Email address validation: please stop

It’s something that’s been bugging me for a long time. All around the web, people are making flawed attempts at validating email addresses, causing a headache for their users, and probably for themselves.

I really started to notice this when I began to use the disposable addresses system that Gmail provides. Any mail sent to <youraddress>+<some_other_string>@gmail.com arrives in the Gmail inbox for <youraddress>@gmail.com. This is quite handy, and I personally use it for automatically tagging email I receive. For instance, for any email related to unicorns, I’d simply enter “<myaddress>+unicorns@gmail.com” on the sign-up form, and my mail filters would automatically tag all mail sent to that address for me (as an aside, these don’t really work as “proper” disposable email addresses as it’s easy to just strip everything after the “+” character in the local part of the address, and get the proper address).
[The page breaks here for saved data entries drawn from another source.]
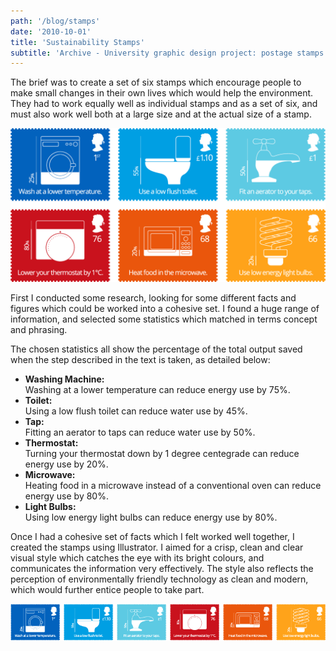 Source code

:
 ```yaml
---
path: '/blog/stamps'
date: '2010-10-01'
title: 'Sustainability Stamps'
subtitle: 'Archive - University graphic design project: postage stamps'
---
```


The brief was to create a set of six stamps which encourage people to make small changes in their own lives which would help the environment. They had to work equally well as individual stamps and as a set of six, and must also work well both at a large size and at the actual size of a stamp.

<p class="add-mobile-spacing">
	<img src="./large.png" alt="Large Stamps" />
</p>

First I conducted some research, looking for some different facts and figures which could be worked into a cohesive set. I found a huge range of information, and selected some statistics which matched in terms concept and phrasing.

The chosen statistics all show the percentage of the total output saved when the step described in the text is taken, as detailed below:

<ul>
	<li><strong>Washing Machine:</strong><br /> Washing at a lower temperature can reduce energy use by 75%.</li>
	<li><strong>Toilet:</strong><br /> Using a low flush toilet can reduce water use by 45%.</li>
	<li><strong>Tap:</strong><br /> Fitting an aerator to taps can reduce water use by 50%.</li>
	<li><strong>Thermostat:</strong><br /> Turning your thermostat down by 1 degree centegrade can reduce energy use by 20%.</li>
	<li><strong>Microwave:</strong><br /> Heating food in a microwave instead of a conventional oven can reduce energy use by 80%.</li>
	<li><strong>Light Bulbs:</strong><br /> Using low energy light bulbs can reduce energy use by 80%.</li>
</ul>

Once I had a cohesive set of facts which I felt worked well together, I created the stamps using Illustrator. I aimed for a crisp, clean and clear visual style which catches the eye with its bright colours, and communicates the information very effectively. The style also reflects the perception of environmentally friendly technology as clean and modern, which would further entice people to take part.

<p class="add-mobile-spacing">
	<img src="./small.png" alt="Small Stamps" />
</p>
Sounds great, right? Well it is, until half of the internet fails at email address validation and rejects it.

The problem is that the email address specification allows for far more than most programmers expect it to. For instance, things like ” ! $ & * – = ^ ` | ~ # % ‘ + / ? _ { } ” are all valid, along with a whole bunch of others (even “@” if you quote or escape it). Some of these are a tad silly. Using another “@” sign by escaping, for instance, is just confusing, and is probably only used by sociopaths. Reject some of those others however, and you’ll start to annoy your users.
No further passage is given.